From Wikitech
Jump to navigation Jump to search

System Overview

Our Jupyter installation works as follows.

anaconda-wmf is a custom Debian package of Anaconda that includes additional packages useful for analytics at WMF. anaconda-wmf is installed on all analytics client (AKA stat boxes) and worker nodes. It installs to /usr/lib/anaconda-wmf. See the Analytics/Systems/Anaconda documentation for how this works.

anaconda-wmf includes the Python and other packages we need to run JupyterHub. The configuration and setup of JupyterHub is done by Puppet. Users can ssh tunnel to an analytics client node and access JupyterHub over HTTP. JupyterHub is configured to authenticate users via LDAP (and also restricts them to a few POSIX groups). It is also configured to work with anconda-wmf and 'stacked' conda environments via a custom CondaEnvProfilesSpawner which can create and activate new user Conda environments. After authentication, the user is prompted with a list of Conda environments to use. Their Jupyter Notebook Server process is then launched using a SystemdSpawner running the jupyterhub-singleuser command out of the user's Conda environment, e.g. in /home/otto/.conda/envs/2020-12-13T19.40.09_otto/bin/jupyterhub-singleuser.

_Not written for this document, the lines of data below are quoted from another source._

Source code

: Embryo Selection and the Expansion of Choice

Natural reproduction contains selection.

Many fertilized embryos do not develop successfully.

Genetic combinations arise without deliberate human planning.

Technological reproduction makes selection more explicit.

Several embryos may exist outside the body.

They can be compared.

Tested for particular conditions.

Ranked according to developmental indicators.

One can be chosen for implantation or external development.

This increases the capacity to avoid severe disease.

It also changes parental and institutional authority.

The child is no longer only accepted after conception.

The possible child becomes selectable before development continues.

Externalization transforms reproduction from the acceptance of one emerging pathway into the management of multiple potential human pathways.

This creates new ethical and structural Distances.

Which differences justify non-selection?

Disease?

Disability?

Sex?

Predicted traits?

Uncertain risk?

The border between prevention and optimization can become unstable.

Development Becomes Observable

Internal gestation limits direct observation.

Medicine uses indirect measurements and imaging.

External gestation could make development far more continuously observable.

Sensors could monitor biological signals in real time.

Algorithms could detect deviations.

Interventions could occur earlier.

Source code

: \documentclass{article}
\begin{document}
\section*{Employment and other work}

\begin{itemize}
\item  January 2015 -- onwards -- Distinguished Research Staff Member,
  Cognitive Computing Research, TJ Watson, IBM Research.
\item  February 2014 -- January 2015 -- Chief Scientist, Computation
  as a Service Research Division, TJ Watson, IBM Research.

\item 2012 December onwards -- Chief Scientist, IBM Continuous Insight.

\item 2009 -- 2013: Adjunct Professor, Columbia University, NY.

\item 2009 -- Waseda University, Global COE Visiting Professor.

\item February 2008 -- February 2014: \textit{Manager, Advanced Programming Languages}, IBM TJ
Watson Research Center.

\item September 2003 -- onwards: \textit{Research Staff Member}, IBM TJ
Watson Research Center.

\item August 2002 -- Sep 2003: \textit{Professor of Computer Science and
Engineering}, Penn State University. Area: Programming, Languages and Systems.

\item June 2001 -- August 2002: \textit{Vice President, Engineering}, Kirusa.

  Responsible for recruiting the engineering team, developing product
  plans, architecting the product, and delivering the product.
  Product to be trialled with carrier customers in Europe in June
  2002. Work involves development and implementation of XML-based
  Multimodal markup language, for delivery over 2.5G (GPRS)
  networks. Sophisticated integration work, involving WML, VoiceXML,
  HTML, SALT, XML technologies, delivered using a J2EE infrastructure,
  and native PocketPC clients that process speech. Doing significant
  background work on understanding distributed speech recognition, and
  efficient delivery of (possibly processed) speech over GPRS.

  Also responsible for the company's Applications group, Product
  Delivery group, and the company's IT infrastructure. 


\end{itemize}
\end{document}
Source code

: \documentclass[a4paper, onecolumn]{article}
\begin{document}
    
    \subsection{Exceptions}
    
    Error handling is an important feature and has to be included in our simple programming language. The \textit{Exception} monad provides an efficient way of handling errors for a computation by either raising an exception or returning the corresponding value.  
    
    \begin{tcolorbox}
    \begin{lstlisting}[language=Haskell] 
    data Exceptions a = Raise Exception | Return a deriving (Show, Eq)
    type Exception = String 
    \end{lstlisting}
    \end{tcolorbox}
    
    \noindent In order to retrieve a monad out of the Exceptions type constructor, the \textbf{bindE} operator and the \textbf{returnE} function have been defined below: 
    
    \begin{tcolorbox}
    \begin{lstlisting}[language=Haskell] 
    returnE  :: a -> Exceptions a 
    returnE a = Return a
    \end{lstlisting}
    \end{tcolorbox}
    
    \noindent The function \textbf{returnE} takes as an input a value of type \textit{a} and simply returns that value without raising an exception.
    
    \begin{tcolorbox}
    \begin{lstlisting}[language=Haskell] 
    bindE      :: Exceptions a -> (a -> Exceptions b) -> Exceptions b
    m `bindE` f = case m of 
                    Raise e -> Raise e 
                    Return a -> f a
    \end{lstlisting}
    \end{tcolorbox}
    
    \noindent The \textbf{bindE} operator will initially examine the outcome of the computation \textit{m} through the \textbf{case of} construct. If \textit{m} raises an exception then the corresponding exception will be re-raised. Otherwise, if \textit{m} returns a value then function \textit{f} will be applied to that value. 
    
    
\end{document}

Note that JupyterHub runs out of /usr/lib/anaconda-wmf, and the user's Jupyter Notebook Server (to which JupyterHub proxies) runs out of the user's selected Conda environment. This means that the user's conda environment is ephemeral and can be discarded at will by the user, or if really needed, by an administrator. We can upgrade anaconda-wmf, and users can install whatever packages they might need into their Conda environments.